PITTSBURGH -- Amphibians exposed to insecticides early in lifeeven those not yet hatchedhave a higher tolerance to those same insecticides later in life, according to a recent University of Pittsburgh study.

Published in Evolutionary Applications, the Pitt study found that wood frog populations residing farther from agricultural fields are not very tolerant to a particular type of insecticide, but they can become more tolerant with early exposure.

"This is the first study to show that tadpole tolerance to insecticides can be influenced by exposure to insecticides extremely early on in lifein this case, as early as the embryonic stage," said study principal investigator Rick Relyea, Pitt professor of biological sciences within the Kenneth P. Dietrich School of Arts and Sciences and director of the University's Pymatuning Laboratory of Ecology.

"Amphibian populations are declining worldwide, and pesticides and insecticides are one hypothesized cause," said Jessica Hua, lead author of the paper and a PhD candidate studying biological sciences in Relyea's laboratory. "So this discovery has promising implications for the persistence of amphibian populations."

The Pitt teamwhich also included Nathan Morehouse, Pitt assistant professor of biological sciencesexamined three potential factors that might allow larval wood frogs to have a high tolerance to the insecticide: the concentration of the initial insecticide exposure, the timing of the exposure, and the population's history of exposure. They chose to work with carbaryl, a popular household insecticide that also is used for malaria prevention.
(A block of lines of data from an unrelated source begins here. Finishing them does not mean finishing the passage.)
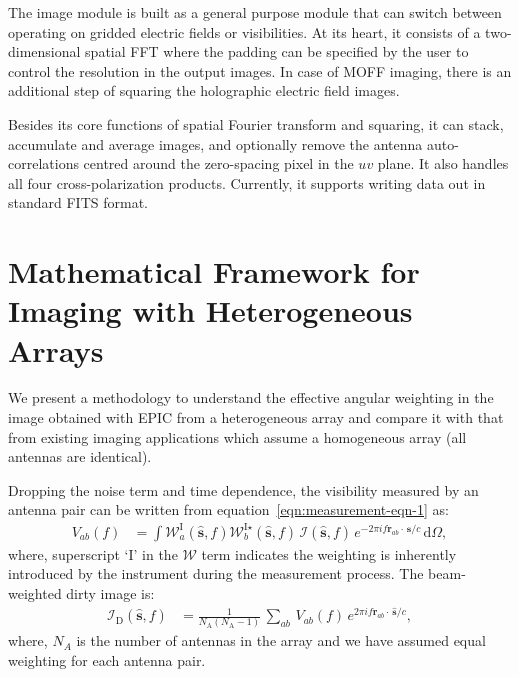 \documentclass[a4paper,fleqn,usenatbib]{mnras}
\newcommand{\Nant}{N_\textrm{A}}
\newcommand{\dif}{\mathrm{d}}
\begin{document}
The image module is built as a general purpose module that can switch between 
operating on gridded electric fields or visibilities. At its heart, it consists
of a two-dimensional spatial FFT where the padding can be specified by the user 
to control the resolution in the output images. In case of MOFF imaging, there 
is an additional step of squaring the holographic electric field images. 

Besides its core functions of spatial Fourier transform and squaring, it can 
stack, accumulate and average images, and optionally remove the antenna
auto-correlations centred around the zero-spacing pixel in the $uv$ plane. 
It also handles all four cross-polarization products. Currently, it supports 
writing data out in standard FITS format. 

\section{Mathematical Framework for Imaging with Heterogeneous Arrays}\label{sec:math-versatility}

We present a methodology to understand the effective angular weighting in the image obtained with EPIC from a heterogeneous array and compare it with that from existing imaging applications which assume a homogeneous array (all antennas are identical). %

Dropping the noise term and time dependence, the visibility measured by an antenna pair can be written from equation~\ref{eqn:measurement-eqn-1} as:
\begin{align}\label{eqn:apndx-measurement-eqn-2}
  V_{ab}(f) &= \int \mathcal{W}^\textrm{I}_a(\hat{\mathbf{s}},f)\mathcal{W}^{\textrm{I}\star}_b(\hat{\mathbf{s}},f)\,\mathcal{I}(\hat{\mathbf{s}},f)\,e^{-2\pi i f\mathbf{r}_{ab}\!\cdot\,\hat{\mathbf{s}}/c}\,\dif\Omega,
\end{align}
where, superscript `$\textrm{I}$' in the $\mathcal{W}$ term indicates the weighting is inherently introduced by the instrument during the measurement process. The beam-weighted dirty image is:
\begin{align}
  \mathcal{I}_\textrm{D}(\hat{\mathbf{s}},f) &= \frac{1}{\Nant(\Nant-1)}\,\sum_{ab}\, V_{ab}(f)\,e^{2\pi i f\mathbf{r}_{ab}\!\cdot\,\hat{\mathbf{s}}/c},
\end{align}
where, $N_A$ is the number of antennas in the array and we have assumed equal weighting for each antenna pair.
\end{document}
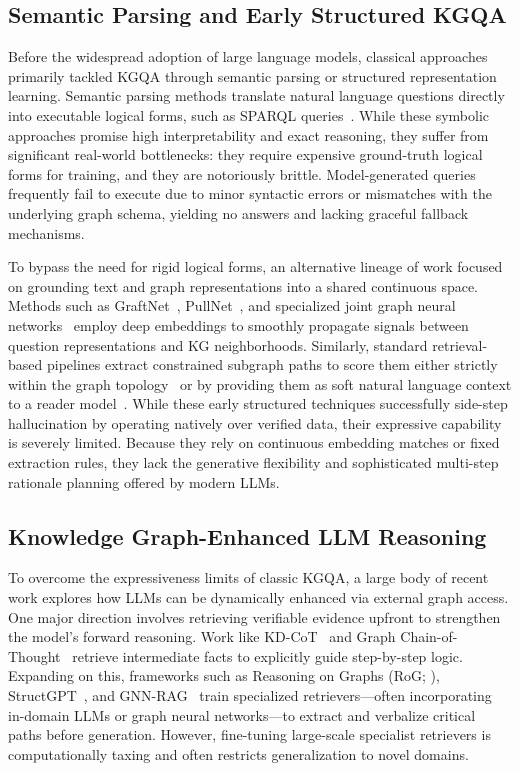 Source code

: \subsection{Semantic Parsing and Early Structured KGQA}

Before the widespread adoption of large language models, classical approaches primarily tackled KGQA through semantic parsing or structured representation learning. Semantic parsing methods translate natural language questions directly into executable logical forms, such as SPARQL queries~\citep{lan2020sparql, yu2023decaf}. While these symbolic approaches promise high interpretability and exact reasoning, they suffer from significant real-world bottlenecks: they require expensive ground-truth logical forms for training, and they are notoriously brittle. Model-generated queries frequently fail to execute due to minor syntactic errors or mismatches with the underlying graph schema, yielding no answers and lacking graceful fallback mechanisms.

To bypass the need for rigid logical forms, an alternative lineage of work focused on grounding text and graph representations into a shared continuous space. Methods such as GraftNet~\citep{sun2018graftnet}, PullNet~\citep{sun2019pullnet}, and specialized joint graph neural networks~\citep{yasunaga2021qagnn, he2021nsm} employ deep embeddings to smoothly propagate signals between question representations and KG neighborhoods. Similarly, standard retrieval-based pipelines extract constrained subgraph paths to score them either strictly within the graph topology~\citep{he2021multihop, saxena2022kgqa} or by providing them as soft natural language context to a reader model~\citep{shi2021kgpath}. While these early structured techniques successfully side-step hallucination by operating natively over verified data, their expressive capability is severely limited. Because they rely on continuous embedding matches or fixed extraction rules, they lack the generative flexibility and sophisticated multi-step rationale planning offered by modern LLMs.

\subsection{Knowledge Graph-Enhanced LLM Reasoning}

To overcome the expressiveness limits of classic KGQA, a large body of recent work explores how LLMs can be dynamically enhanced via external graph access. One major direction involves retrieving verifiable evidence upfront to strengthen the model's forward reasoning. Work like KD-CoT~\citep{wang2023kdcot} and Graph Chain-of-Thought~\citep{jin2024graphcot} retrieve intermediate facts to explicitly guide step-by-step logic. Expanding on this, frameworks such as Reasoning on Graphs (RoG; \citealt{luo2024rog}), StructGPT~\citep{jiang2023structgpt}, and GNN-RAG~\citep{mavromatis2024gnnrag} train specialized retrievers---often incorporating in-domain LLMs or graph neural networks---to extract and verbalize critical paths before generation. However, fine-tuning large-scale specialist retrievers is computationally taxing and often restricts generalization to novel domains.

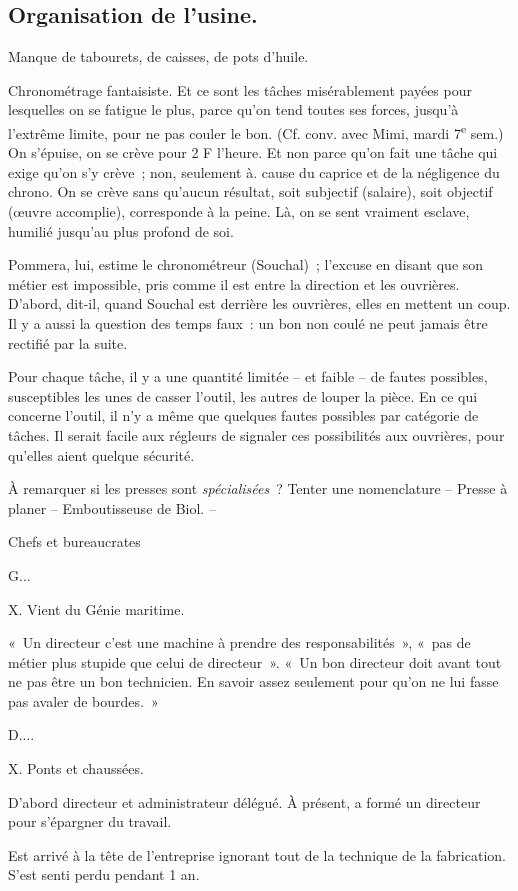 \documentclass[french,twoside]{book} %
\begin{document}
\subsection[Organisation de l'usine.]{Organisation de l'usine.}
\noindent \par
Manque de tabourets, de caisses, de pots d'huile.\par
Chronométrage fantaisiste. Et ce sont les tâches misérablement payées pour lesquelles on se fatigue le plus, parce qu'on tend toutes ses forces, jusqu'à l'extrême limite, pour ne pas couler le bon. (Cf. conv. avec Mimi, mardi 7\textsuperscript{e} sem.) On s'épuise, on se crève pour 2 F l'heure. Et non parce qu'on fait une tâche qui exige qu'on s'y crève ; non, seulement à. cause du caprice et de la négligence du chrono. On se crève sans qu'aucun résultat, soit subjectif (salaire), soit objectif (œuvre accomplie), corresponde à la peine. Là, on se sent vraiment esclave, humilié jusqu'au plus profond de soi.\par
Pommera, lui, estime le chronométreur (Souchal) ; l'excuse en disant que son métier est impossible, pris comme il est entre la direction et les ouvrières. D'abord, dit-il, quand Souchal est derrière les ouvrières, elles en mettent un coup. Il y a aussi la question des temps faux : un bon non coulé ne peut jamais être rectifié par la suite.\par
Pour chaque tâche, il y a une quantité limitée – et faible – de fautes possibles, susceptibles les unes de casser l'outil, les autres de louper la pièce. En ce qui concerne l'outil, il n'y a même que quelques fautes possibles par catégorie de tâches. Il serait facile aux régleurs de signaler ces possibilités aux ouvrières, pour qu'elles aient quelque sécurité.\par
À remarquer si les presses sont {\itshape spécialisées} ? Tenter une nomenclature – Presse à planer – Emboutisseuse de Biol. –\par
Chefs et bureaucrates\par
G...\par
X. Vient du Génie maritime.\par
« Un directeur c'est une machine à prendre des responsabilités », « pas de métier plus stupide que celui de directeur ». « Un bon directeur doit avant tout ne pas être un bon technicien. En savoir assez seulement pour qu'on ne lui fasse pas avaler de bourdes. »\par
D....\par
X. Ponts et chaussées.\par
D'abord directeur et administrateur délégué. À présent, a formé un directeur pour s'épargner du travail.\par
Est arrivé à la tête de l'entreprise ignorant tout de la technique de la fabrication. S'est senti perdu pendant 1 an.\par
\end{document}
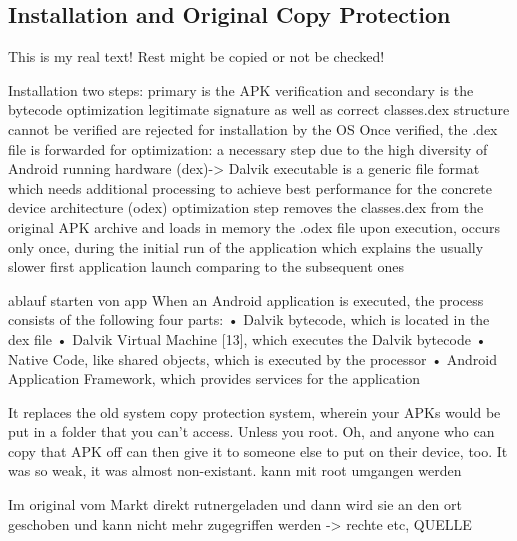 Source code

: \subsection{Installation and Original Copy Protection} \label{subsection:android-copy}
This is my real text! Rest might be copied or not be checked!

%
Installation two steps:  primary is the APK verification and secondary is the bytecode optimization\newline
legitimate signature as well as correct classes.dex structure cannot be verified are rejected for installation by the OS\newline
Once verified, the .dex file is forwarded for optimization: a necessary step due to the high diversity of Android running hardware (dex)-> Dalvik executable is a generic file format which needs additional processing to achieve best performance for the concrete device architecture (odex)\newline
optimization\newline
step removes the classes.dex from the original APK archive and loads in memory the .odex file upon execution, occurs only once, during the initial run of the application which explains the usually slower first application launch comparing to the subsequent ones

ablauf starten von app\newline
When an Android application is executed, the process consists of the following four parts:
• Dalvik bytecode, which is located in the dex file
• Dalvik Virtual Machine [13], which executes the Dalvik bytecode
• Native Code, like shared objects, which is executed by the processor
• Android Application Framework, which provides services for the application\newline
\cite{kovachevaMaster}
%


 It replaces the old system copy protection system, wherein your APKs would be put in a folder that you can't access. Unless you root. Oh, and anyone who can copy that APK off can then give it to someone else to put on their device, too. It was so weak, it was almost non-existant.\newline
 kann mit root umgangen werden


Im original vom Markt direkt rutnergeladen und dann wird sie an den ort geschoben und kann nicht mehr zugegriffen werden -> rechte etc, QUELLE\newline
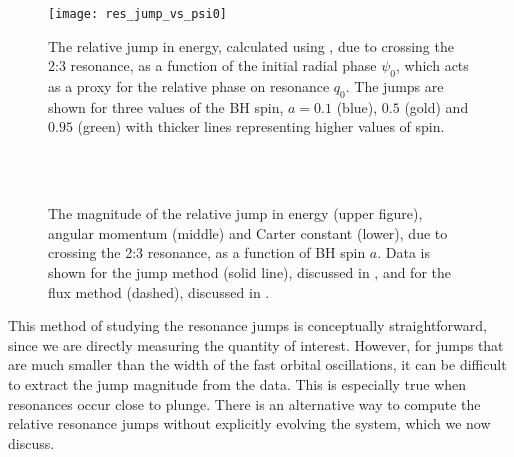 \begin{figure}[htbp]
\centering
\texttt{[image: res\_jump\_vs\_psi0]}
\caption{\label{fig:res-jump-vs-psi0}The relative jump in energy, calculated using , due to crossing the 2:3 resonance, as a function of the initial radial phase $\psi_0$, which acts as a proxy for the relative phase on resonance $q_0$. The jumps are shown for three values of the BH spin, $a = 0.1$ (blue), $0.5$ (gold) and $0.95$ (green) with thicker lines representing higher values of spin.}
\end{figure}

\begin{figure}[htbp]
\centering
{}\\
\\
\caption{\label{fig:res-jump-vs-a}The magnitude of the relative jump in energy (upper figure), angular momentum (middle) and Carter constant (lower), due to crossing the 2:3 resonance, as a function of BH spin $a$. Data is shown for the jump method (solid line), discussed in , and for the flux method (dashed), discussed in .}
\end{figure}

This method of studying the resonance jumps is conceptually straightforward, since we are directly measuring the quantity of interest. However, for jumps that are much smaller than the width of the fast orbital oscillations, it can be difficult to extract the jump magnitude from the data. This is especially true when resonances occur close to plunge. There is an alternative way to compute the relative resonance jumps without explicitly evolving the system, which we now discuss.

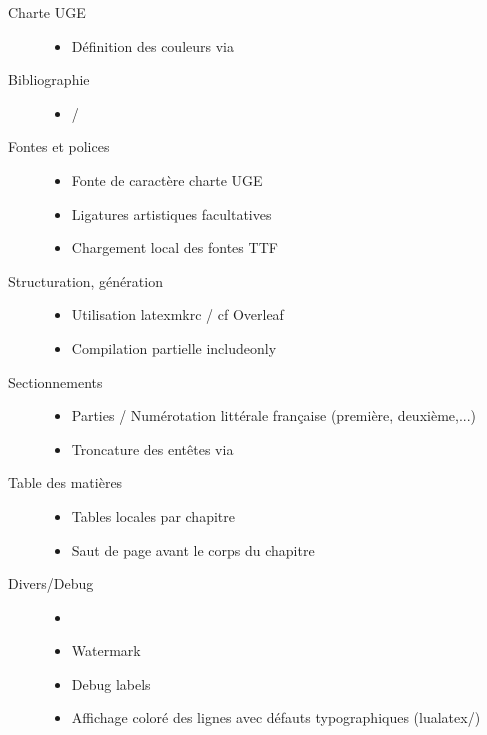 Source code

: \begin{description}
\item[Charte UGE]
  \begin{itemize}
  \item Définition des couleurs via 
  \end{itemize}
\item[Bibliographie]
  \begin{itemize}
  \item {}/
  \end{itemize}
\item[Fontes et polices]
  \begin{itemize}
 \item Fonte de caractère charte  UGE
\item Ligatures artistiques facultatives
\item Chargement local des fontes TTF
  \end{itemize}
\item[Structuration, génération]
  \begin{itemize}
 \item Utilisation latexmkrc / cf Overleaf
  \item Compilation partielle includeonly
  \end{itemize}
\item[Sectionnements]
  \begin{itemize}
  \item Parties / Numérotation littérale française (première, deuxième,...)
  \item Troncature des entêtes via 
  \end{itemize}
\item[Table des matières]
  \begin{itemize}
  \item Tables locales par chapitre
  \item Saut de page avant le corps du chapitre
  \end{itemize}
\item[Divers/Debug]
  \begin{itemize}
  \item \item Watermark
  \item Debug labels 
  \item Affichage coloré des lignes avec défauts typographiques (lualatex/)
  \end{itemize}
\end{description}


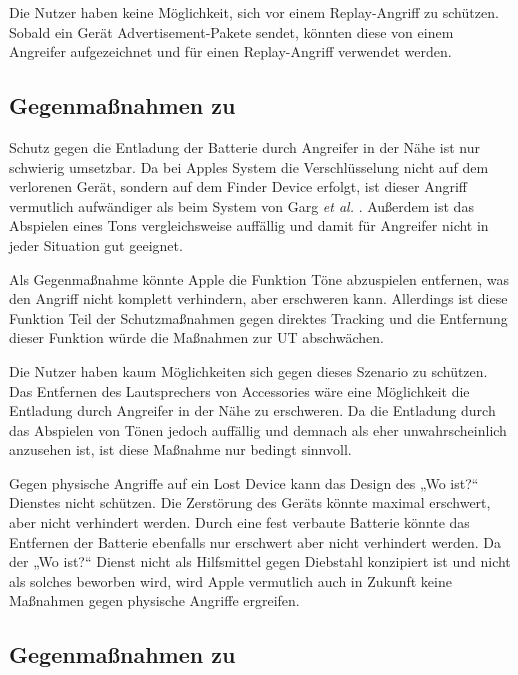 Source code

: Die Nutzer haben keine Möglichkeit, sich vor einem Replay-Angriff zu schützen.
Sobald ein Gerät Advertisement-Pakete sendet, könnten diese von einem Angreifer aufgezeichnet und für einen Replay-Angriff verwendet werden.


\subsection{Gegenmaßnahmen zu }

Schutz gegen die Entladung der Batterie durch Angreifer in der Nähe ist nur schwierig umsetzbar.
Da bei Apples System die Verschlüsselung nicht auf dem verlorenen Gerät, sondern auf dem Finder Device erfolgt, ist dieser Angriff vermutlich aufwändiger als beim System von Garg \textit{et al.} \cite{Garg_Secure_Tracker}.
Außerdem ist das Abspielen eines Tons vergleichsweise auffällig und damit für Angreifer nicht in jeder Situation gut geeignet.

Als Gegenmaßnahme könnte Apple die Funktion Töne abzuspielen entfernen, was den Angriff nicht komplett verhindern, aber erschweren kann.
Allerdings ist diese Funktion Teil der Schutzmaßnahmen gegen direktes Tracking und die Entfernung dieser Funktion würde die Maßnahmen zur \ac{UT} abschwächen.

Die Nutzer haben kaum Möglichkeiten sich gegen dieses Szenario zu schützen. 
Das Entfernen des Lautsprechers von Accessories wäre eine Möglichkeit die Entladung durch Angreifer in der Nähe zu erschweren.
Da die Entladung durch das Abspielen von Tönen jedoch auffällig und demnach als eher unwahrscheinlich anzusehen ist, ist diese Maßnahme nur bedingt sinnvoll.

Gegen physische Angriffe auf ein Lost Device kann das Design des „Wo ist?“ Dienstes nicht schützen.
Die Zerstörung des Geräts könnte maximal erschwert, aber nicht verhindert werden.
Durch eine fest verbaute Batterie könnte das Entfernen der Batterie ebenfalls nur erschwert aber nicht verhindert werden.
Da der „Wo ist?“ Dienst nicht als Hilfsmittel gegen Diebstahl konzipiert ist und nicht als solches beworben \cite{Apple_WoIst} wird, wird Apple vermutlich auch in Zukunft keine Maßnahmen gegen physische Angriffe ergreifen.


\subsection{Gegenmaßnahmen zu }

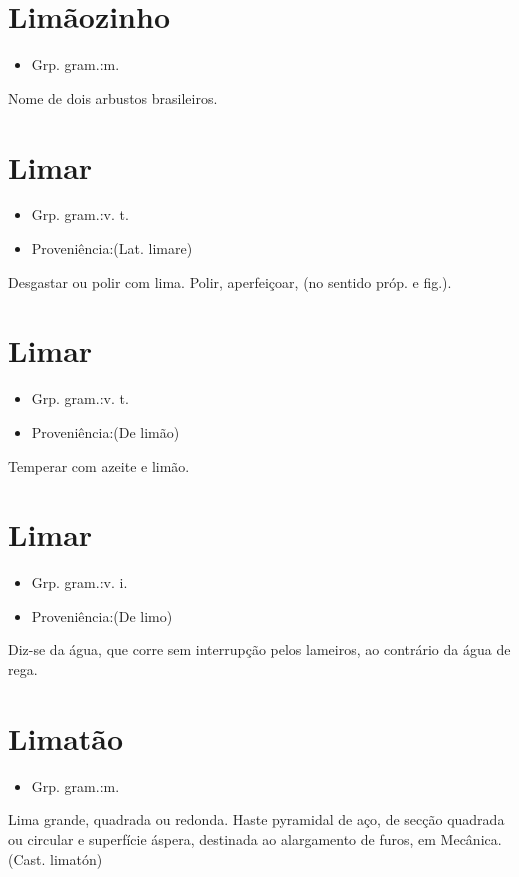 \section{Limãozinho}
\begin{itemize}
\item {Grp. gram.:m.}
\end{itemize}
Nome de dois arbustos brasileiros.
\section{Limar}
\begin{itemize}
\item {Grp. gram.:v. t.}
\end{itemize}
\begin{itemize}
\item {Proveniência:(Lat. \textunderscore limare\textunderscore )}
\end{itemize}
Desgastar ou polir com lima.
Polir, aperfeiçoar, (no sentido próp. e fig.).
\section{Limar}
\begin{itemize}
\item {Grp. gram.:v. t.}
\end{itemize}
\begin{itemize}
\item {Proveniência:(De \textunderscore limão\textunderscore )}
\end{itemize}
Temperar com azeite e limão.
\section{Limar}
\begin{itemize}
\item {Grp. gram.:v. i.}
\end{itemize}
\begin{itemize}
\item {Proveniência:(De \textunderscore limo\textunderscore )}
\end{itemize}
Diz-se da água, que corre sem interrupção pelos lameiros, ao contrário da água de rega.
\section{Limatão}
\begin{itemize}
\item {Grp. gram.:m.}
\end{itemize}
Lima grande, quadrada ou redonda.
Haste pyramidal de aço, de secção quadrada ou circular e superfície áspera, destinada ao alargamento de furos, em Mecânica.
(Cast. \textunderscore limatón\textunderscore )
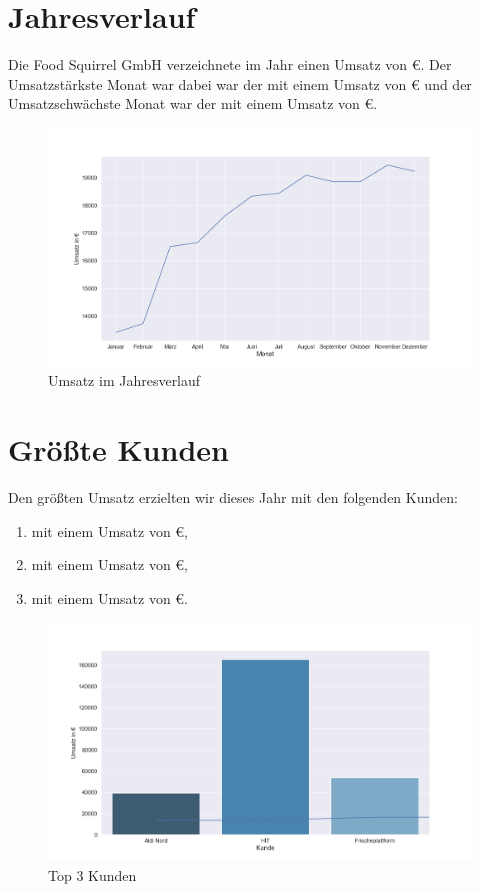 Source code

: \documentclass[10pt,a4paper]{article}
\author{Hannes Benne}
\begin{document}
\section*{Jahresverlauf}
Die Food Squirrel GmbH verzeichnete im Jahr \the\year{} einen Umsatz von  \euro{}. Der Umsatzstärkste Monat war dabei war der  mit einem Umsatz von  \euro{} und der Umsatzschwächste Monat war der  mit einem Umsatz von  \euro.
\begin{figure}[h]
\centering
    \includegraphics[width=1.\textwidth]{img/Jahresumsatz.png}
\caption{Umsatz im Jahresverlauf} 
\end{figure}

\section*{Größte Kunden}
Den größten Umsatz erzielten wir dieses Jahr mit den folgenden Kunden:
\begin{enumerate}
\item {} mit einem Umsatz von  \euro,
\item {} mit einem Umsatz von  \euro,
\item {} mit einem Umsatz von  \euro.
\end{enumerate}
\newpage

\begin{figure}[h]
\centering
    \includegraphics[width=1\textwidth]{img/top_kunden.png}
\caption{Top 3 Kunden} 
\end{figure}
\end{document}
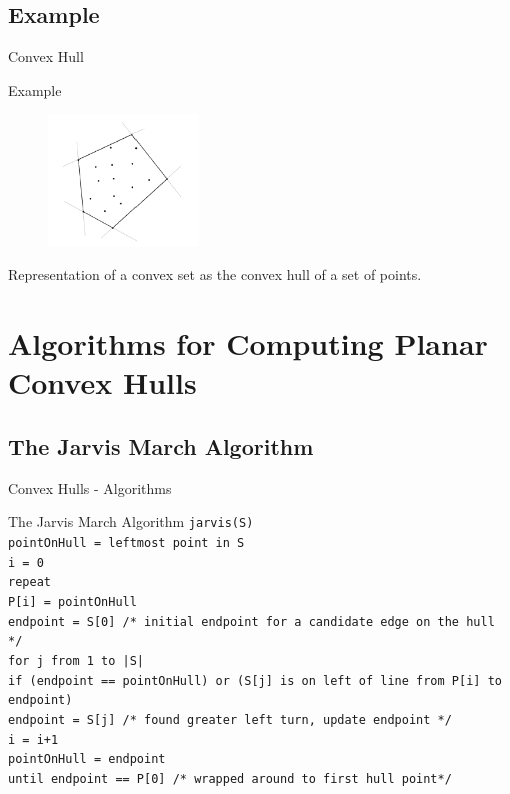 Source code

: \documentclass{beamer}
\begin{document}
\subsection{Example}
\begin{frame}{Convex Hull}
\begin{exampleblock}{Example}
\begin{figure}[h]
\includegraphics[width=4cm]{picture5}
\end{figure}
Representation of a convex set as the convex hull of a set of points.
\end{exampleblock}
\end{frame}

\section{Algorithms for Computing Planar Convex Hulls}
\subsection{The Jarvis March Algorithm}
\begin{frame}{Convex Hulls - Algorithms}
\begin{block}{The Jarvis March Algorithm}
\fontsize{6pt}{7.2}\selectfont
\texttt{jarvis(S) \\
   \hspace*{0.5cm}pointOnHull = leftmost point in S \\
   \hspace*{0.5cm}i = 0 \\
   \hspace*{0.5cm}repeat \\
      \hspace*{1cm}P[i] = pointOnHull \\
      \hspace*{1cm}endpoint = S[0]         /* initial endpoint for a candidate edge on the hull */ \\
 \hspace*{1cm}for j from 1 to |S| \\
         \hspace*{1.5cm}if (endpoint == pointOnHull) or (S[j] is on left of line from P[i] to endpoint) \\
            \hspace*{2cm}endpoint = S[j]   /* found greater left turn, update endpoint */ \\
      \hspace*{1cm}i = i+1 \\
      \hspace*{1cm}pointOnHull = endpoint \\
   \hspace*{0.5cm}until endpoint == P[0]      /* wrapped around to first hull point*/ }
\end{block}
\end{frame}
\end{document}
The researchers conducted experiments with both embryos and hatchlings that were collected as newly laid eggs from four Pennsylvania pondstwo near agricultural fields and two farther away. Both embryos and hatchlings from all four environs were first exposed to a low, nonlethal concentration of the insecticide. Later, they exposed the same individuals to a lethal concentration of the insecticide at the tadpole stage and measured the tadpoles' mortality rates over the course of several weeks.

Next, the team wanted to observe whether insecticide tolerance played a role in the frogs' acetylcholinesterase (AChE), a key enzyme in the nervous system of animals. Carbaryl is known to bind itself to this AChE enzyme in frogs, causing their nervous systems to slow. The Pitt team measured the concentration of total tadpole AChE in a sample of tadpole bodies, finding that low exposure levels of carbaryl stimulated the tadpoles to produce greater amounts of the enzymemaking them more tolerant to the insecticide later in life.

The team is now examining whether exposure to an insecticide early in life can make amphibians more tolerant to other insecticides.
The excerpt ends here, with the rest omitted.